The Brussels-based European Commission ordered Apple to repay $14.5 billion Tuesday, after a three-year investigation found that Ireland gave the company illegal tax benefits.
But Apple will appeal, saying the Commission's figures are 'completely made-up'. CEO Tim Cook, who previously called the probe 'political c**p', hit back in a lengthy message on the company's website.
The US Treasury has also warned Brussels not to pursue American companies over tax avoidance - but McDonald's, Google and Amazon could be next.
Brussels accused Apple in a damning report published Tuesday of paying as little as 0.005 per cent tax by funneling its non-US profits through its Irish headquarters with no staff or premises, then on to its $178 billion offshore fund.
The Department Of Treasury hit out at the European Commission even before Tuesday's ruling was announced.
It released a 25-page report on last week, accusing Brussels of undermining the international tax system by straying away from international norms.
The Treasury also decried the commission's 'retroactive' investigations, saying such investigations would harm tax certainty and set an undesirable precedent in other countries.
It claimed the Commission's approach would 'undermine years of careful negotiations and compromise among OECD members'.
'The US Treasury Department continues to consider potential responses should the Commission continue its present course,' the report reads.
'A strongly preferred and mutually beneficial outcome would be a return to the system and practice of international tax cooperation that has long fostered cross-border investment between the United States and EU Member States.'
A US Treasury spokesperson told Bloomberg in a statement: 'We believe that retroactive tax assessments by the commission are unfair, contrary to well-established legal principles, and call into question the tax rules of individual Member States.

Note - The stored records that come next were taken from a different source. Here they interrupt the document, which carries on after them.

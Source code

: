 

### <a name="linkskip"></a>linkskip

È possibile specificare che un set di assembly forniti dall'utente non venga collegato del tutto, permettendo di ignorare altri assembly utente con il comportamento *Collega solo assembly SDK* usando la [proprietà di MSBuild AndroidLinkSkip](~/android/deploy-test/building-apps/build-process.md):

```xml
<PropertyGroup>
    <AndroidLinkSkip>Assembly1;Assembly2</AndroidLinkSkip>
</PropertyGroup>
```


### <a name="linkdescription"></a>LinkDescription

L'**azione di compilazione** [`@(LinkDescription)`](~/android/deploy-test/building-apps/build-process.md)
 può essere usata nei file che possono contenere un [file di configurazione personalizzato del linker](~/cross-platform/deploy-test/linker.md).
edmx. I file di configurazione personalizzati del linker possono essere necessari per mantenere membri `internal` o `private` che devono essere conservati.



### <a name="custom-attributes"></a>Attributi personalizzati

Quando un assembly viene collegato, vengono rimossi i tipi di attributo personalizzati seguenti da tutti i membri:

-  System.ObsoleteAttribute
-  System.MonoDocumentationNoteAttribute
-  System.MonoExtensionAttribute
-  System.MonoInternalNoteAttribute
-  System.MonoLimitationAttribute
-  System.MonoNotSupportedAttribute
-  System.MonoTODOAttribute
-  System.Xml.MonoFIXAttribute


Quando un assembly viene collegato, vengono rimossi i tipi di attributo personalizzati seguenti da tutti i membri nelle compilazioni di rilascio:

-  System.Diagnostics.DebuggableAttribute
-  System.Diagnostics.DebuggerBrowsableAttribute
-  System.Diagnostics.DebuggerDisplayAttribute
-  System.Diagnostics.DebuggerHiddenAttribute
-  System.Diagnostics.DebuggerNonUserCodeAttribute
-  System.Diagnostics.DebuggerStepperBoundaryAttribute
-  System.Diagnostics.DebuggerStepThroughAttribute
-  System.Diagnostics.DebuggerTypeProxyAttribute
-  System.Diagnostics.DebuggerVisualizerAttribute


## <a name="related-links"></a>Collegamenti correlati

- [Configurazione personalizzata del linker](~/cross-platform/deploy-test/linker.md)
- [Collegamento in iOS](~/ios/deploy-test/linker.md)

'The commission's actions could threaten to undermine foreign investment, the business climate in Europe, and the important spirit of economic partnership between the US and the EU.'
The Commission, meanwhile, denied having treated Apple differently from other companies.
'EU law applies indiscriminately to all companies operating in Europe—there is no bias against U.S. companies,' a spokeswoman for the European Commission told Reuters.
'This is very clear if we look at the facts: In October 2015 the first state aid decisions on tax rulings concerned a European company, Fiat, as well as a US company.'
The Commission's landmark report says that between 2003 and 2014 Apple paid a rock bottom Irish tax rate on most of its profits outside the US before sending it to a tax haven where it paid no tax at all. It has more than $157 billion stashed in offshore accounts.

EU Competition Commissioner Margrethe Vestager said: 'Member states cannot give tax benefits to selected companies-this is illegal under EU state aid rules.'
The EU intervention is going to cause a huge row between Brussels and Washington over tax powers.
In 2011 Apple's profits outside America were $22 billion but Ireland agreed that only $55 million were considered taxable.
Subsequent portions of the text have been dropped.